# [PROBLEM TO SOLVE]
Output exactly the lines below, starting with the line that has "## SYNOPSIS" and going on through the line that has "The **Start-DPMAutoProtection** cmdlet", both included, and no other lines.
EXERCISE INPUTS: Begin
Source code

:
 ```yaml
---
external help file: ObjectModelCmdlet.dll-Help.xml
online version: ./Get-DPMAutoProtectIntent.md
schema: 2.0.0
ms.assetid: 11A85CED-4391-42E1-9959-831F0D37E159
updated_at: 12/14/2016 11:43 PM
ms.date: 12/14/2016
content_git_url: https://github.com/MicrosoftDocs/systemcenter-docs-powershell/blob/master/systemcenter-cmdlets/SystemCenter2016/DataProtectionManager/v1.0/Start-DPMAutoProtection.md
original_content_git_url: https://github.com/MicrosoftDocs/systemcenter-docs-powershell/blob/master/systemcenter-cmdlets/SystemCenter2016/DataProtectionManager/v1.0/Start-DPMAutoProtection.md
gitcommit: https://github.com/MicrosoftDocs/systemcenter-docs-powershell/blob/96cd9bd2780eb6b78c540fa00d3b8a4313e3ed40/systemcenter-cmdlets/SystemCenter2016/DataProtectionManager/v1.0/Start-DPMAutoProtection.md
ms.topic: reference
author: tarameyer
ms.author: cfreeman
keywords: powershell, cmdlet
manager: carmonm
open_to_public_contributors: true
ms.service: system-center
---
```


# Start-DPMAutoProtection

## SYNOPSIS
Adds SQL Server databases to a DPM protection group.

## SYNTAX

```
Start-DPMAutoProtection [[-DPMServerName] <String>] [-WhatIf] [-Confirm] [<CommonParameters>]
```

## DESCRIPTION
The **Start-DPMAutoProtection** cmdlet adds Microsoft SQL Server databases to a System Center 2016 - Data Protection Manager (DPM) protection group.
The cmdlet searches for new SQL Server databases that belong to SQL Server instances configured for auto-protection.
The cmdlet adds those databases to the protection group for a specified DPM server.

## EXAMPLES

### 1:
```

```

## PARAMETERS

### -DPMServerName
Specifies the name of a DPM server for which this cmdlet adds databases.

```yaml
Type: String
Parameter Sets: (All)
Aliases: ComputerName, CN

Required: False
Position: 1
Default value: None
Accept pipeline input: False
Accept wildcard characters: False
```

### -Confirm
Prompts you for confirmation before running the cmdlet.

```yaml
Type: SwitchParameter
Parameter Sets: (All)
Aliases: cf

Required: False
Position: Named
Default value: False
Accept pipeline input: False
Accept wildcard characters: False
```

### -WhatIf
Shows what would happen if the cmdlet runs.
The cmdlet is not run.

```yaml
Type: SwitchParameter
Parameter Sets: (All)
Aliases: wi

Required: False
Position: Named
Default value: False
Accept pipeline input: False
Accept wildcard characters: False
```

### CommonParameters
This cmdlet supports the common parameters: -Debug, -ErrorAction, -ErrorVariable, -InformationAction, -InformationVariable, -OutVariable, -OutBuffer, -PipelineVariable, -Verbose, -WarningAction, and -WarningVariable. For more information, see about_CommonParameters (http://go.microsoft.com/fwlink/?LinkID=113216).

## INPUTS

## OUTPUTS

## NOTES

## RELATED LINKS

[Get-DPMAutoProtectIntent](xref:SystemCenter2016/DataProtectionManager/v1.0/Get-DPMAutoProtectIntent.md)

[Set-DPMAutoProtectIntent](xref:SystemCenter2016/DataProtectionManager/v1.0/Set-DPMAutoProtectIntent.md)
EXERCISE INPUTS: End
# [ANSWER FOR THE TASK]
## SYNOPSIS
Adds SQL Server databases to a DPM protection group.

## SYNTAX

```
Start-DPMAutoProtection [[-DPMServerName] <String>] [-WhatIf] [-Confirm] [<CommonParameters>]
```

## DESCRIPTION
The **Start-DPMAutoProtection** cmdlet adds Microsoft SQL Server databases to a System Center 2016 - Data Protection Manager (DPM) protection group.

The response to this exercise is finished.